In the beginning of 1930s, local government of Taichung City--which was then under the colonial rule of Japan, launched a project to write the city’s chronicle almost the same time as the prefectural government of Yamaguchi in Japan embarked on a similar task; furthermore, the two governments both published their written work in 1934. Despite the coincidence of time that they engaged in the two similar projects, one can find difference of writing policy and style between the two historical works. The chronicle of Taichung, for instance, put an emphasis on the city’s role as a colony, whereas the chronicle left by Yamaguchi historians displays contemporary tendency of local society at that time. The purpose of writing is found of causing such difference.
During 1972 and 1984, the city government of Taichung made part of the accomplished chronicle public, but a complete writing of local history was never done until 2003, when modern historians began a new project in order to resume the written assignment. The project unveiled its revision of Taichung City Chronicle in December 2008. As for Yamaguchi Prefecture, in fact, Japanese historians had even earlier engaged in resuming the work in 1994, given the society’s growing concern that the prefecture is in need of a complete chronicle under the trend of chronicle writing in Japan after the Second World War. The prefectural government formed a task force to take on the assignment and published its result in 1990s.
This essay compares the two revised chronicles and finds their major differences. The new Taichung City Chronicle, first of all, has been implemented in accordance with local governors’ expectation and was jointly fulfilled by the government and academics. The newly accomplished chronicle of Yamaguchi Prefecture is presented as a collaborative brainstorm of local residents and prefectural government; therefore, it highlights popular interpretation.

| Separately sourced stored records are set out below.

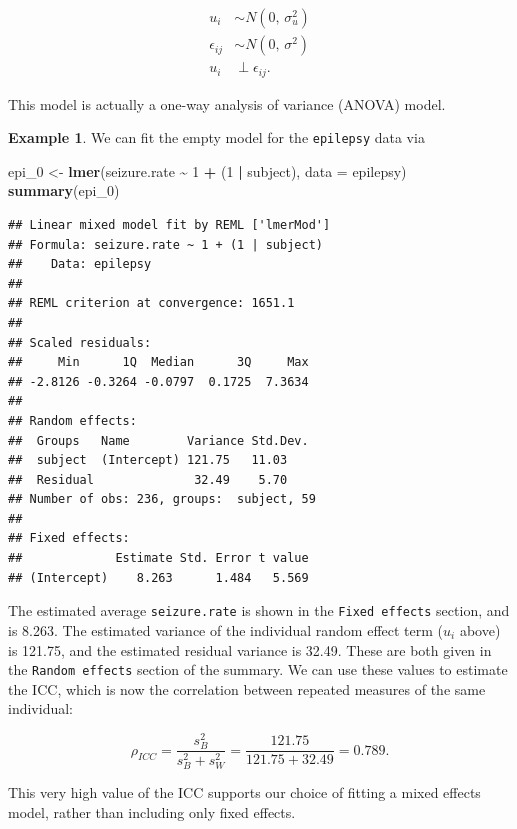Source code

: \documentclass[
  openany]{book}
\newenvironment{Shaded}{\begin{snugshade}}{\end{snugshade}}
\newcommand{\AttributeTok}[1]{\textcolor[rgb]{0.13,0.29,0.53}{#1}}
\newcommand{\DecValTok}[1]{\textcolor[rgb]{0.00,0.00,0.81}{#1}}
\newcommand{\FunctionTok}[1]{\textcolor[rgb]{0.13,0.29,0.53}{\textbf{#1}}}
\newcommand{\NormalTok}[1]{#1}
\newcommand{\OtherTok}[1]{\textcolor[rgb]{0.56,0.35,0.01}{#1}}
\newcommand{\SpecialCharTok}[1]{\textcolor[rgb]{0.81,0.36,0.00}{\textbf{#1}}}
\theoremstyle{definition}
\theoremstyle{definition}
\newtheorem{example}{Example}[chapter]
\theoremstyle{definition}
\theoremstyle{definition}
\theoremstyle{remark}
\begin{document}
\begin{align*}
u_{i} & \sim N\left(0,\,\sigma^2_{u}\right)\\
\epsilon_{ij}& \sim N\left(0,\,\sigma^2\right)\\
u_i&\perp \epsilon_{ij}.
\end{align*}

This model is actually a one-way analysis of variance (ANOVA) model.

\begin{example}
We can fit the empty model for the \texttt{epilepsy} data via

\begin{Shaded}
\begin{Highlighting}[]
\NormalTok{epi\_0 }\OtherTok{\textless{}{-}} \FunctionTok{lmer}\NormalTok{(seizure.rate }\SpecialCharTok{\textasciitilde{}} \DecValTok{1} \SpecialCharTok{+}\NormalTok{ (}\DecValTok{1} \SpecialCharTok{|}\NormalTok{ subject), }\AttributeTok{data =}\NormalTok{ epilepsy)}
\FunctionTok{summary}\NormalTok{(epi\_0)}
\end{Highlighting}
\end{Shaded}

\begin{verbatim}
## Linear mixed model fit by REML ['lmerMod']
## Formula: seizure.rate ~ 1 + (1 | subject)
##    Data: epilepsy
## 
## REML criterion at convergence: 1651.1
## 
## Scaled residuals: 
##     Min      1Q  Median      3Q     Max 
## -2.8126 -0.3264 -0.0797  0.1725  7.3634 
## 
## Random effects:
##  Groups   Name        Variance Std.Dev.
##  subject  (Intercept) 121.75   11.03   
##  Residual              32.49    5.70   
## Number of obs: 236, groups:  subject, 59
## 
## Fixed effects:
##             Estimate Std. Error t value
## (Intercept)    8.263      1.484   5.569
\end{verbatim}

The estimated average \texttt{seizure.rate} is shown in the \texttt{Fixed\ effects} section, and is 8.263. The estimated variance of the individual random effect term (\(u_i\) above) is 121.75, and the estimated residual variance is 32.49. These are both given in the \texttt{Random\ effects} section of the summary. We can use these values to estimate the ICC, which is now the correlation between repeated measures of the same individual:

\[\rho_{ICC} = \frac{s^2_B}{s^2_B + s^2_W} = \frac{121.75}{121.75+32.49} = 0.789.\]

This very high value of the ICC supports our choice of fitting a mixed effects model, rather than including only fixed effects.
\end{example}
\end{document}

Secondly, the new Taichung City Chronicle elaborates modern incidents much more than historical happenings to scrutinize contemporary history and the status-quo of Taichung, in addition to the priority of events than time sequence. The revision of Yamaguchi County Chronicle explores historic incidents more than modern occurrences under the emphasis on restoring the historical scene. It also makes much of time than each happening.
These differences suggest that historians in Taiwan and Japan developed their individual chronicle writing styles based on their own historical background. The way that they present the works also demonstrate individual expertise and specialty they created under different background. There are similarities founded in the two chronicles, too, concerning popularity-orientation, expertise-orientation, information-orientation, contemporary-orientation, mission-orientation and local-orientation.
To sum up the comparative study of the two local chronicles, the new Taichung City Chronicle focuses on discussing modern happenings than history, emphasizing the importance of review and the city’s multi-cultural establishment, which made it to become reference of other countries for a similar project. The new chronicle presented by Japan’s Yamaguchi Prefecture, otherwise, details history than contemporary incidents. It encourages historians’ self-examination, forming special database and a task force, the “Yamaguchi County Chronicle Editing Division” to conduct the mission, which significantly differ from the way their Taiwanese counterparts did.